(Stored dataset items)
------------------------------------------------

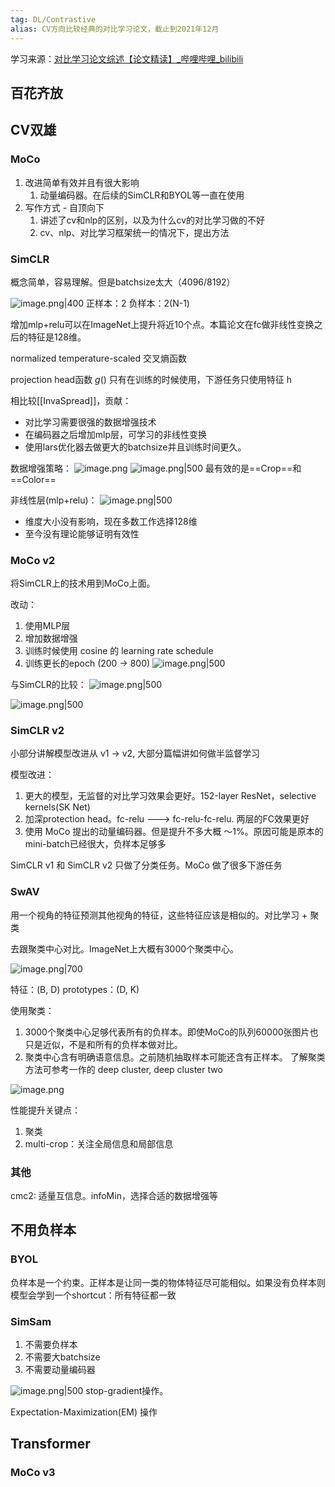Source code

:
 ```yaml
---
tag: DL/Contrastive
alias: CV方向比较经典的对比学习论文，截止到2021年12月
---
```


学习来源：[对比学习论文综述【论文精读】_哔哩哔哩_bilibili](https://www.bilibili.com/video/BV19S4y1M7hm/?spm_id_from=333.999.0.0&vd_source=acf9ba15a06b15485b18cecd879c6648)

## 百花齐放


## CV双雄

### MoCo
1. 改进简单有效并且有很大影响
	1. 动量编码器。在后续的SimCLR和BYOL等一直在使用
2. 写作方式 - 自顶向下
	1. 讲述了cv和nlp的区别，以及为什么cv的对比学习做的不好
	2. cv、nlp、对比学习框架统一的情况下，提出方法

### SimCLR
概念简单，容易理解。但是batchsize太大（4096/8192）

![image.png|400](https://s1.vika.cn/space/2023/03/14/9c118d249aab4236ae659621da00b9e1)
正样本：2    负样本：2(N-1)

增加mlp+relu可以在ImageNet上提升将近10个点。本篇论文在fc做非线性变换之后的特征是128维。

normalized  temperature-scaled 交叉熵函数

projection head函数 $g()$ 只有在训练的时候使用，下游任务只使用特征 h

相比较[[InvaSpread]]，贡献：
- 对比学习需要很强的数据增强技术
- 在编码器之后增加mlp层，可学习的非线性变换
- 使用lars优化器去做更大的batchsize并且训练时间更久。

数据增强策略：
![image.png](https://s1.vika.cn/space/2023/03/14/de7e484817434fe1bd0f6f7dcc2adb1b)
![image.png|500](https://s1.vika.cn/space/2023/03/14/3a1bd865c4b04c39a680157002b3c65e)
最有效的是==Crop==和==Color==


非线性层(mlp+relu)：
![image.png|500](https://s1.vika.cn/space/2023/03/14/82305b45debe49d6b84524cefdf4b99c)
- 维度大小没有影响，现在多数工作选择128维
- 至今没有理论能够证明有效性

### MoCo v2
将SimCLR上的技术用到MoCo上面。

改动：
1. 使用MLP层
2. 增加数据增强
3. 训练时候使用 cosine 的 learning rate schedule
4. 训练更长的epoch (200 -> 800)
![image.png|500](https://s1.vika.cn/space/2023/03/14/7d34433b6e1d42719f42157eabc02bca)

与SimCLR的比较：
![image.png|500](https://s1.vika.cn/space/2023/03/14/e9e819bf90044dfa9b7cb202aab81e26)

![image.png|500](https://s1.vika.cn/space/2023/03/14/0eb98f2891194eac8884d9a63d3d6773)

### SimCLR v2
小部分讲解模型改进从 v1 -> v2, 大部分篇幅讲如何做半监督学习

模型改进：
1. 更大的模型，无监督的对比学习效果会更好。152-layer ResNet，selective kernels(SK Net)
2. 加深protection head。fc-relu ---> fc-relu-fc-relu. 两层的FC效果更好
3. 使用 MoCo 提出的动量编码器。但是提升不多大概 ～1%。原因可能是原本的mini-batch已经很大，负样本足够多


SimCLR  v1 和 SimCLR v2 只做了分类任务。MoCo 做了很多下游任务



### SwAV
用一个视角的特征预测其他视角的特征，这些特征应该是相似的。对比学习 + 聚类

去跟聚类中心对比。ImageNet上大概有3000个聚类中心。

![image.png|700](https://s1.vika.cn/space/2023/03/14/f88b92eb10d14175841ded2776fae34f)

特征：(B, D)    prototypes：(D, K)

使用聚类：
1. 3000个聚类中心足够代表所有的负样本。即使MoCo的队列60000张图片也只是近似，不是和所有的负样本做对比。
2. 聚类中心含有明确语意信息。之前随机抽取样本可能还含有正样本。
了解聚类方法可参考一作的 deep cluster, deep cluster two


![image.png](https://s1.vika.cn/space/2023/03/14/19e0e9612dc74e33943796da845110da)

性能提升关键点：
1. 聚类
2. multi-crop：关注全局信息和局部信息


### 其他
cmc2: 适量互信息。infoMin，选择合适的数据增强等


## 不用负样本
### BYOL
负样本是一个约束。正样本是让同一类的物体特征尽可能相似。如果没有负样本则模型会学到一个shortcut：所有特征都一致



### SimSam
1. 不需要负样本
2. 不需要大batchsize
3. 不需要动量编码器

 ![image.png|500](https://s1.vika.cn/space/2023/03/15/821a3767cdc44254b6cf41b5e1d6ddf8)
stop-gradient操作。

Expectation-Maximization(EM) 操作


## Transformer

### MoCo v3




###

------------------------------------------------

# How to complete this task:
Leaving the images out, return every record exactly.

# Solution to this task:
Source code

:
 ```yaml
---
tag: DL/Contrastive
alias: CV方向比较经典的对比学习论文，截止到2021年12月
---
```


学习来源：[对比学习论文综述【论文精读】_哔哩哔哩_bilibili](https://www.bilibili.com/video/BV19S4y1M7hm/?spm_id_from=333.999.0.0&vd_source=acf9ba15a06b15485b18cecd879c6648)

## 百花齐放


## CV双雄

### MoCo
1. 改进简单有效并且有很大影响
	1. 动量编码器。在后续的SimCLR和BYOL等一直在使用
2. 写作方式 - 自顶向下
	1. 讲述了cv和nlp的区别，以及为什么cv的对比学习做的不好
	2. cv、nlp、对比学习框架统一的情况下，提出方法

### SimCLR
概念简单，容易理解。但是batchsize太大（4096/8192）

![image.png|400](https://s1.vika.cn/space/2023/03/14/9c118d249aab4236ae659621da00b9e1)
正样本：2    负样本：2(N-1)

增加mlp+relu可以在ImageNet上提升将近10个点。本篇论文在fc做非线性变换之后的特征是128维。

normalized  temperature-scaled 交叉熵函数

projection head函数 $g()$ 只有在训练的时候使用，下游任务只使用特征 h

相比较[[InvaSpread]]，贡献：
- 对比学习需要很强的数据增强技术
- 在编码器之后增加mlp层，可学习的非线性变换
- 使用lars优化器去做更大的batchsize并且训练时间更久。

数据增强策略：
![image.png](https://s1.vika.cn/space/2023/03/14/de7e484817434fe1bd0f6f7dcc2adb1b)
![image.png|500](https://s1.vika.cn/space/2023/03/14/3a1bd865c4b04c39a680157002b3c65e)
最有效的是==Crop==和==Color==


非线性层(mlp+relu)：
![image.png|500](https://s1.vika.cn/space/2023/03/14/82305b45debe49d6b84524cefdf4b99c)
- 维度大小没有影响，现在多数工作选择128维
- 至今没有理论能够证明有效性

### MoCo v2
将SimCLR上的技术用到MoCo上面。

改动：
1. 使用MLP层
2. 增加数据增强
3. 训练时候使用 cosine 的 learning rate schedule
4. 训练更长的epoch (200 -> 800)
![image.png|500](https://s1.vika.cn/space/2023/03/14/7d34433b6e1d42719f42157eabc02bca)

与SimCLR的比较：
![image.png|500](https://s1.vika.cn/space/2023/03/14/e9e819bf90044dfa9b7cb202aab81e26)

![image.png|500](https://s1.vika.cn/space/2023/03/14/0eb98f2891194eac8884d9a63d3d6773)

### SimCLR v2
小部分讲解模型改进从 v1 -> v2, 大部分篇幅讲如何做半监督学习

模型改进：
1. 更大的模型，无监督的对比学习效果会更好。152-layer ResNet，selective kernels(SK Net)
2. 加深protection head。fc-relu ---> fc-relu-fc-relu. 两层的FC效果更好
3. 使用 MoCo 提出的动量编码器。但是提升不多大概 ～1%。原因可能是原本的mini-batch已经很大，负样本足够多


SimCLR  v1 和 SimCLR v2 只做了分类任务。MoCo 做了很多下游任务



### SwAV
用一个视角的特征预测其他视角的特征，这些特征应该是相似的。对比学习 + 聚类

去跟聚类中心对比。ImageNet上大概有3000个聚类中心。

![image.png|700](https://s1.vika.cn/space/2023/03/14/f88b92eb10d14175841ded2776fae34f)

特征：(B, D)    prototypes：(D, K)

使用聚类：
1. 3000个聚类中心足够代表所有的负样本。即使MoCo的队列60000张图片也只是近似，不是和所有的负样本做对比。
2. 聚类中心含有明确语意信息。之前随机抽取样本可能还含有正样本。
了解聚类方法可参考一作的 deep cluster, deep cluster two


![image.png](https://s1.vika.cn/space/2023/03/14/19e0e9612dc74e33943796da845110da)

性能提升关键点：
1. 聚类
2. multi-crop：关注全局信息和局部信息


### 其他
cmc2: 适量互信息。infoMin，选择合适的数据增强等


## 不用负样本
### BYOL
负样本是一个约束。正样本是让同一类的物体特征尽可能相似。如果没有负样本则模型会学到一个shortcut：所有特征都一致



### SimSam
1. 不需要负样本
2. 不需要大batchsize
3. 不需要动量编码器

 ![image.png|500](https://s1.vika.cn/space/2023/03/15/821a3767cdc44254b6cf41b5e1d6ddf8)
stop-gradient操作。

Expectation-Maximization(EM) 操作


## Transformer

### MoCo v3




###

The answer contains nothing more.